More Complicated Example

  • So let’s say you wake up and see that the grass was wet. It isn’t clear whether it was rain or the sprinkler that made the grass wet.
  • The probability of rain is still 20%.
  • The probability that the sprinkler is on is 10%.
  • We can also say that if it rains OR the sprinkler is on, the probability that the grass is wet is 100%.
    • What does this mean in terms of probabilities?
    • If even one of those events happens, the grass is wet with probability 1.
    • So \(P(W=1|R=1,S=0) = 1\), \(P(W=1|R=0,S=1) = 1\), and \(P(W=1|R=1,S=1) = 1\)
    • But if neither happens, the grass is dry with probability 1.
    • So \(P(W=1|R=0,S=0) = 0\)
    • So what’s the probability of it being wet (\(P(W=1)\))?

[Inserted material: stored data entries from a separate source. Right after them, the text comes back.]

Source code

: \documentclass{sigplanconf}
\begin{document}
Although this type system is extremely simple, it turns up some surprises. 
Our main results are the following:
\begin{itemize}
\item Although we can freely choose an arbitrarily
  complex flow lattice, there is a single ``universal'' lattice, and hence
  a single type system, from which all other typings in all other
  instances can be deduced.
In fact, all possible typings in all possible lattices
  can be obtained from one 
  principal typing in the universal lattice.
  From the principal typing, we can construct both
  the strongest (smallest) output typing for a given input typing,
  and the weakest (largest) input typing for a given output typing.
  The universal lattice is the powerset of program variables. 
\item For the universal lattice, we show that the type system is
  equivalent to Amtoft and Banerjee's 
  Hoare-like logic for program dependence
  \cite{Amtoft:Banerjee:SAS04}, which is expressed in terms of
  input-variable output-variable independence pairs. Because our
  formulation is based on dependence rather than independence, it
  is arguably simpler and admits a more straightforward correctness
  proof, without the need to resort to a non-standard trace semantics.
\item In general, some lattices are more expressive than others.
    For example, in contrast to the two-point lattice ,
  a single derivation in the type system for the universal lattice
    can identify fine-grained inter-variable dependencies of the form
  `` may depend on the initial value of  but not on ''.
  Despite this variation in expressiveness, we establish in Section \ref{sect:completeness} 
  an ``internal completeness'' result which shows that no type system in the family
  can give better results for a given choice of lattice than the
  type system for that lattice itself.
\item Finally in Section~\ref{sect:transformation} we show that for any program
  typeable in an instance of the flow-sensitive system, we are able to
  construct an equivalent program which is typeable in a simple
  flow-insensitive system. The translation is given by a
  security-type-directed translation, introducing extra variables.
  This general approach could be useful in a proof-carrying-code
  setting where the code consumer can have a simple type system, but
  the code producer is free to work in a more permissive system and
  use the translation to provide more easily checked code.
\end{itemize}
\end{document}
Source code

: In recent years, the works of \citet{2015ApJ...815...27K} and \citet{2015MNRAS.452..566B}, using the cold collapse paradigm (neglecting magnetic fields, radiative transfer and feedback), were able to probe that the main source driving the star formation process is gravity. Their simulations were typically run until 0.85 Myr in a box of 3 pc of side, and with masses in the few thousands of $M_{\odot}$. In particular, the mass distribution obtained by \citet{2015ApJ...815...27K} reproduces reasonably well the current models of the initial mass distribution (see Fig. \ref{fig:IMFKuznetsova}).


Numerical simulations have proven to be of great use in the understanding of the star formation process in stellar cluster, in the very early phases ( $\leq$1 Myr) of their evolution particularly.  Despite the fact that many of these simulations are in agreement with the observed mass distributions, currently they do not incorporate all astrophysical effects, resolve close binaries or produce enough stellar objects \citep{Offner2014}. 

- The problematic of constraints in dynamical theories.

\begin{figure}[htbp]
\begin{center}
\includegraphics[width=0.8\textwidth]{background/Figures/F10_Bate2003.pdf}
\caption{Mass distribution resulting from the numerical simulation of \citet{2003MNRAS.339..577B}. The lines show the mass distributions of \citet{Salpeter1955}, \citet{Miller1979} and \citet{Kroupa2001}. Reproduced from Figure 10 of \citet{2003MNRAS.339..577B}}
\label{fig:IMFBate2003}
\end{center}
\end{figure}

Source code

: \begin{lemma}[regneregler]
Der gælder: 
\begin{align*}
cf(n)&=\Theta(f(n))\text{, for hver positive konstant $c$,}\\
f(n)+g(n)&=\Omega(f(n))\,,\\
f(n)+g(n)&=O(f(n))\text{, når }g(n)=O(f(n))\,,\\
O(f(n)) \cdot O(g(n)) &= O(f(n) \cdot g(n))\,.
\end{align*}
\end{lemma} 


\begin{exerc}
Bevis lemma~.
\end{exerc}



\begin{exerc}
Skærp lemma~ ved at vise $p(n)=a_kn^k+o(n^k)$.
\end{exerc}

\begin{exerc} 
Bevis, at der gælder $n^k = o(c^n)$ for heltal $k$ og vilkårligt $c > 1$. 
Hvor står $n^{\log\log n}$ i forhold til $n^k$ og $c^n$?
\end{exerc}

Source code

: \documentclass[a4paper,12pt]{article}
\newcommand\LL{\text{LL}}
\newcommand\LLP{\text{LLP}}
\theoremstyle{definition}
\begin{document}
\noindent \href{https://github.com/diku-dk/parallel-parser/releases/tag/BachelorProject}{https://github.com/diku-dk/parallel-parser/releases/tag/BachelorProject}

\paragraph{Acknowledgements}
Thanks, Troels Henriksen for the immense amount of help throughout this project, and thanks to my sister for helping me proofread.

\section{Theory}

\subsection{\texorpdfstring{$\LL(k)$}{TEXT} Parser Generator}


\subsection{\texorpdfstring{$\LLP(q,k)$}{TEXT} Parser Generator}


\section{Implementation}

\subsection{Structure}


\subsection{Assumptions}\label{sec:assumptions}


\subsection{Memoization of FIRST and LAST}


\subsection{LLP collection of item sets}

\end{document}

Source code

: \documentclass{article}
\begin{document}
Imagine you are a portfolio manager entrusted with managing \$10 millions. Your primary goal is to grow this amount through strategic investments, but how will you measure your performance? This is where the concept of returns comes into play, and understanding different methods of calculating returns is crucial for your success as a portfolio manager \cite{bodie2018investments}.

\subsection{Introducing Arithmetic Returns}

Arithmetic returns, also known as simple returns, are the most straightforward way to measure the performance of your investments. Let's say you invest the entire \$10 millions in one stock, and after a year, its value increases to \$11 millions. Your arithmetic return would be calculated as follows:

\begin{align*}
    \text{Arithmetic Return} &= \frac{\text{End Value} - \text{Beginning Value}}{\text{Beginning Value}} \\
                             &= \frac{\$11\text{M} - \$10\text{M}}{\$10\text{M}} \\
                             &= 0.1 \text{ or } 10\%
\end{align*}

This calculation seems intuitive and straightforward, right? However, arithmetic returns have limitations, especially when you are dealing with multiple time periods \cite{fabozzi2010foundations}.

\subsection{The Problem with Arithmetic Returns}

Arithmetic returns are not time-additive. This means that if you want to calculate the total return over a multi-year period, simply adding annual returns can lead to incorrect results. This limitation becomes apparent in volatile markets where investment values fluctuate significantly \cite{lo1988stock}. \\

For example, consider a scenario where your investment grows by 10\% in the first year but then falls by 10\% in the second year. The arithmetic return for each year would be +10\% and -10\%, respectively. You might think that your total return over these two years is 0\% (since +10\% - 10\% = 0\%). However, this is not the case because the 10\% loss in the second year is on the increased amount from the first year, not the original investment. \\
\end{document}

The probability of the grass being wet

  • We can use the law of total probability again:

\[ \begin{split} P(W=1) &= P(R=1,S=1)P(W=1|R=1,S=1) + P(R=1,S=0)P(W=1|R=1,S=0) \\ &+ P(R=0,S=1)P(W=1|R=0,S=1) + P(R=0,S=0)P(W=1|R=0,S=0) \\ &= (0.2)(0.1)(1) + (0.2)(0.9)(1) + (0.8)(0.1)(1) + (0.8)(0.9)(0) \\ &= 0.02 + 0.18 + 0.08 + 0 = 0.28 \end{split} \]

Or what’s an easier way to do this?

  • It’s easier to find the probability of it being dry, and subtract from 1:

\[ P(W=0) = P(R=0,S=0)P(W=0|R=0,S=0) = (0.8)(0.9)(1) = 0.72 \]

  • So then:

\[ P(W=1) = 1 - P(W=0) = 1 - 0.72 = 0.28 \]

More Complicated Example

  • So what’s the probability that it rained, given that the grass is wet?

\[ P(R=1|W=1, S) \]

  • But we can simplify this to:

\[ P(R=1|W=1) \]

To do this we need to use Bayes Theorem again:

\[ P(R=1|W=1) = \frac{P(W=1|R=1)P(R=1)}{P(W=1)} \]

  • What is the first term equal to?

Explaining Away

  • Now suppose we also know that the sprinkler was on.

  • How does this change our belief about whether it rained?

  • What is \(P(R=1|W=1,S=1)\)?

  • Using Bayes Theorem again:

\[ P(R=1|W=1,S=1) = \frac{P(W=1|R=1,S=1)P(R=1)}{P(W=1|S=1)} \]

  • Using what we know about the independence of R and S, we can find the denominator:

\[ P(R=1 |W=1, S=1) = P(R=1|W=1) = \frac{1*.2}{1} \]

  • By knowing that the sprinkler was on, the probability of rain drops back to 20% because we found evidence of another cause of the wet grass.
  • This is called “explaining away” in Bayesian networks.